In its most physical sense, color is what people see when a wavelength enters the eye. There, specialized cells send signals to the brain, which translates the waves into the colors we see. And though everybody is essentially receiving the same information, what we make of it is marked by individual life experiences and backgrounds, said Alice Skelton, who researches developmental color science at the University of Sussex in England.
“We think of perception and vision as being really straightforward, with this idea of ‘I have my eyes and see,’” Skelton said. “And actually, it’s not like that at all. It’s influenced by where you grow up, when you grow up and who you grow up around.”
Take the famous “white dress or blue dress” debate that divided the world in 2015. People believed the garment to be one color or the other depending on their perception, Skelton said: “It’s the same input, but what you come in with gives you different answers. For people who are more used to being in the sunlight, the dress looked one way. For those who are more used to shadows, it looked a different way.”

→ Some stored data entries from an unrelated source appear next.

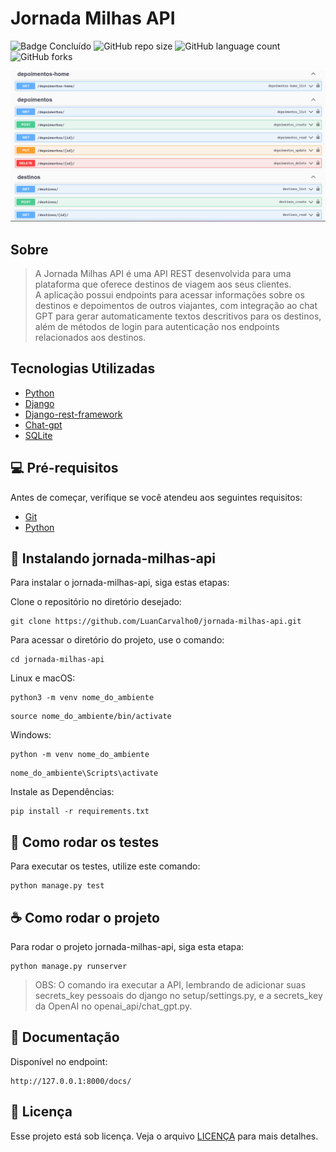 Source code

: # Jornada Milhas API

![Badge Concluído](https://img.shields.io/static/v1?label=Status&message=Concluído&color=success&style=for-the-badge)
![GitHub repo size](https://img.shields.io/github/repo-size/luancarvalho0/jornada-milhas-api?style=for-the-badge)
![GitHub language count](https://img.shields.io/github/languages/count/luancarvalho0/jornada-milhas-api?style=for-the-badge)
![GitHub forks](https://img.shields.io/github/forks/luancarvalho0/jornada-milhas-api?style=for-the-badge)


<img src="./assets/image_docs.png" alt="Exemplo imagem">

## Sobre

> A Jornada Milhas API é uma API REST desenvolvida para uma plataforma que oferece destinos de viagem aos seus clientes. <br>
> A aplicação possui endpoints para acessar informações sobre os destinos e depoimentos de outros viajantes, com integração ao chat GPT para gerar automaticamente textos descritivos para os destinos, além de métodos de login para autenticação nos endpoints relacionados aos destinos.


##  Tecnologias Utilizadas

* [Python](https://www.python.org/)
* [Django](https://www.djangoproject.com/)
* [Django-rest-framework](https://www.django-rest-framework.org/)
* [Chat-gpt](https://platform.openai.com/docs/api-reference/chat)
* [SQLite](https://www.sqlite.org/index.html)

## 💻 Pré-requisitos

Antes de começar, verifique se você atendeu aos seguintes requisitos:

* [Git](https://git-scm.com/)
* [Python](https://www.python.org/)

## 🚀 Instalando jornada-milhas-api

Para instalar o jornada-milhas-api, siga estas etapas:

Clone o repositório no diretório desejado:
```
git clone https://github.com/LuanCarvalho0/jornada-milhas-api.git
```

Para acessar o diretório do projeto, use o comando:
```
cd jornada-milhas-api
```

Linux e macOS:
```
python3 -m venv nome_do_ambiente
```

```
source nome_do_ambiente/bin/activate
```

Windows:
```
python -m venv nome_do_ambiente
```

```
nome_do_ambiente\Scripts\activate
```

Instale as Dependências:
```
pip install -r requirements.txt
```

## 🐞 Como rodar os testes
Para executar os testes, utilize este comando:

```
python manage.py test
```

## ☕ Como rodar o projeto

Para rodar o projeto jornada-milhas-api, siga esta etapa:

```
python manage.py runserver
```

> OBS: O comando ira executar a API, lembrando de adicionar suas secrets_key pessoais do django no setup/settings.py, e a secrets_key da OpenAI no openai_api/chat_gpt.py.

## 📃 Documentação

Disponível no endpoint:

```
http://127.0.0.1:8000/docs/
```

## 📝 Licença

Esse projeto está sob licença. Veja o arquivo [LICENÇA](LICENSE.md) para mais detalhes.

From this day on, the world will be divided into two people. Blue & black, or white & gold. http://t.co/xJeR7GldwP pic.twitter.com/i6BwVzPzSZ— Ellen DeGeneres (@EllenDeGeneres) February 27, 2015
The same thing happens in the Arctic Circle, where some children are born during long periods of darkness and others experience prolonged sunlight. As adults, Skelton said, research showed their time of birth influenced their abilities to distinguish different shades. Language may also play a role, she added — with some cultures not having a word to differentiate between blue and green, for instance.

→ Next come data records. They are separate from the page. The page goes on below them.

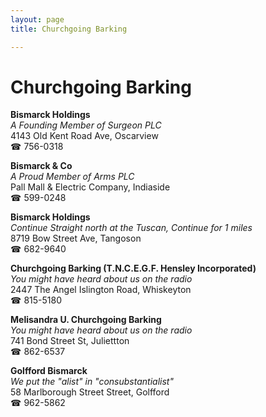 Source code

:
 ```yaml
---
layout: page 
title: Churchgoing Barking

---
```



# Churchgoing Barking


 **Bismarck Holdings**  
_A Founding Member of Surgeon PLC_  
4143 Old Kent Road Ave, Oscarview  
☎ 756-0318

**Bismarck & Co**  
_A Proud Member of Arms PLC_  
Pall Mall & Electric Company, Indiaside  
☎ 599-0248

**Bismarck Holdings**  
_Continue Straight north at the Tuscan, Continue for 1 miles_  
8719 Bow Street Ave, Tangoson  
☎ 682-9640

**Churchgoing Barking (T.N.C.E.G.F. Hensley Incorporated)**  
_You might have heard about us on the radio_  
2447 The Angel Islington Road, Whiskeyton  
☎ 815-5180

**Melisandra U. Churchgoing Barking**  
_You might have heard about us on the radio_  
741 Bond Street St, Juliettton  
☎ 862-6537

**Golfford Bismarck**  
_We put the "alist" in "consubstantialist"_  
58 Marlborough Street Street, Golfford  
☎ 962-5862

People’s upbringings and how they learn to associate colors with objects can also affect our perceptions, Skelton said — something she posited could be contributing to the yellow-or-white-sun debate happening on Twitter.
“When you’re a kid, you don’t necessarily pay that much attention to these deep philosophical questions about the nature of color and light in the way you might start to when you’re sitting in your office looking out the window on a sunny day, so perhaps you just override your memory with the learned association of ‘yellow equals sun,’ which you leaned on heavily as a child,” she said.
“This is just another neat example of how life paints color,” Skelton added.